Every time I get asked what my favorite book is, I get a little tongue-tied. How can you just narrow it to one? On the other hand, I'm a librarian, I ought to have a favorite book. So I've been thinking about it.
Favoriting a book is a process that takes years. If a year passes and I can't remember what reading the book felt like, then it's out. (This seems to kick out the vast majority of books that I read, mysteries and nonfiction.) Last year I read a couple of books that have potential (The Year of Fog by Michelle Richmond and Crow Lake by Mary Lawson), but I need to wait a few years and see if I keep thinking about them off and on.
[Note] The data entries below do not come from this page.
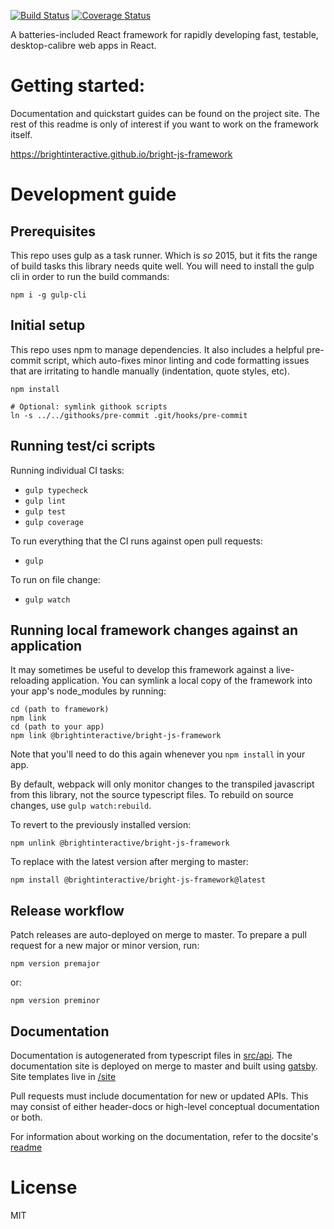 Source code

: [![Build Status](https://travis-ci.org/brightinteractive/bright-js-framework.svg?branch=master)](https://travis-ci.org/brightinteractive/bright-js-framework)
[![Coverage Status](https://coveralls.io/repos/github/brightinteractive/bright-js-framework/badge.svg?branch=AP-84_coveralls)](https://coveralls.io/github/brightinteractive/bright-js-framework?branch=AP-84_coveralls)

A batteries-included React framework for rapidly developing fast, testable, desktop-calibre web apps in React.


Getting started:
==

Documentation and quickstart guides can be found on the project site. The rest of this readme is only of interest if you want to work on the framework itself.

https://brightinteractive.github.io/bright-js-framework


Development guide
==

Prerequisites
--

This repo uses gulp as a task runner. Which is *so* 2015, but it fits the range of build tasks this library needs quite well. You will need to install the gulp cli in order to run the build commands:

```
npm i -g gulp-cli
```


Initial setup
---

This repo uses npm to manage dependencies. It also includes a helpful pre-commit script, which auto-fixes minor linting and code formatting issues that are irritating to handle manually (indentation, quote styles, etc).

```
npm install

# Optional: symlink githook scripts
ln -s ../../githooks/pre-commit .git/hooks/pre-commit
```

Running test/ci scripts
---

Running individual CI tasks:

* `gulp typecheck`
* `gulp lint`
* `gulp test`
* `gulp coverage`

To run everything that the CI runs against open pull requests:

* `gulp`

To run on file change:

* `gulp watch`


Running local framework changes against an application
---

It may sometimes be useful to develop this framework against a live-reloading application.
You can symlink a local copy of the framework into your app's node_modules by running:

```
cd (path to framework)
npm link
cd (path to your app)
npm link @brightinteractive/bright-js-framework
```

Note that you'll need to do this again whenever you `npm install` in your app.

By default, webpack will only monitor changes to the transpiled javascript from this library, not the source typescript files. To rebuild on source changes, use `gulp watch:rebuild`.

To revert to the previously installed version:

`npm unlink @brightinteractive/bright-js-framework`

To replace with the latest version after merging to master:

`npm install @brightinteractive/bright-js-framework@latest`


Release workflow
---

Patch releases are auto-deployed on merge to  master. To prepare a pull request for a new major or minor version, run:

```
npm version premajor
```

or:

```
npm version preminor
```


Documentation
---

Documentation is autogenerated from typescript files in [src/api](/bright-js-framework/tree/master/src/api). The documentation site is deployed on merge to master and built using [gatsby](https://gatsbyjs.org). Site templates live in [/site](/bright-js-framework/tree/master/docs-site/)

Pull requests must include documentation for new or updated APIs. This may consist of either header-docs or high-level conceptual documentation or both.

For information about working on the documentation, refer to the docsite's [readme](/bright-js-framework/blob/master/docs-site/README.md)

License
==
MIT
Your favorite book should have the same effect on you the second time you read it. I'm a little worried that rereading The Curious Incident of the Dog in the Night-Time by Mark Haddon is going to spoil it, because I already know what happens at the end.
Then there are all the books you can't admit to loving, at least to anyone over the age of 16, which for me are the Abhorsen series by Garth Nix and How I Live Now by Meg Rosoff. Also, if you love humonguous classics like Ulysses by James Joyce, you might want to keep that to yourself (it just depends on who's asking).
The only book I've read that meets all those criteria is .... The Amazing Adventures of Kavalier and Clay by Michael Chabon. That's my answer and I'm sticking with it.
A better question, or at least easier for me to answer,is: who is your favorite author?
Ooh, that is easier. I think Alexander McCall Smith is my favorite, because I love both his 44 Scotland St books and the Mma Ramotwse ones.
In that case, Ellen, can we tempt you to write a profile of one of McCall Smith's books in our Book Drum Tournament? Someone has already picked The No.1 LDA, but perhaps you'd like to take on 44 Scotland St?
In any case, if you like what we're doing at www.bookdrum.com, please would you let people at the library know about it?
Editor, Book Drum
Thanks for the site, Hector. We've bookmarked it in Del.icio.us.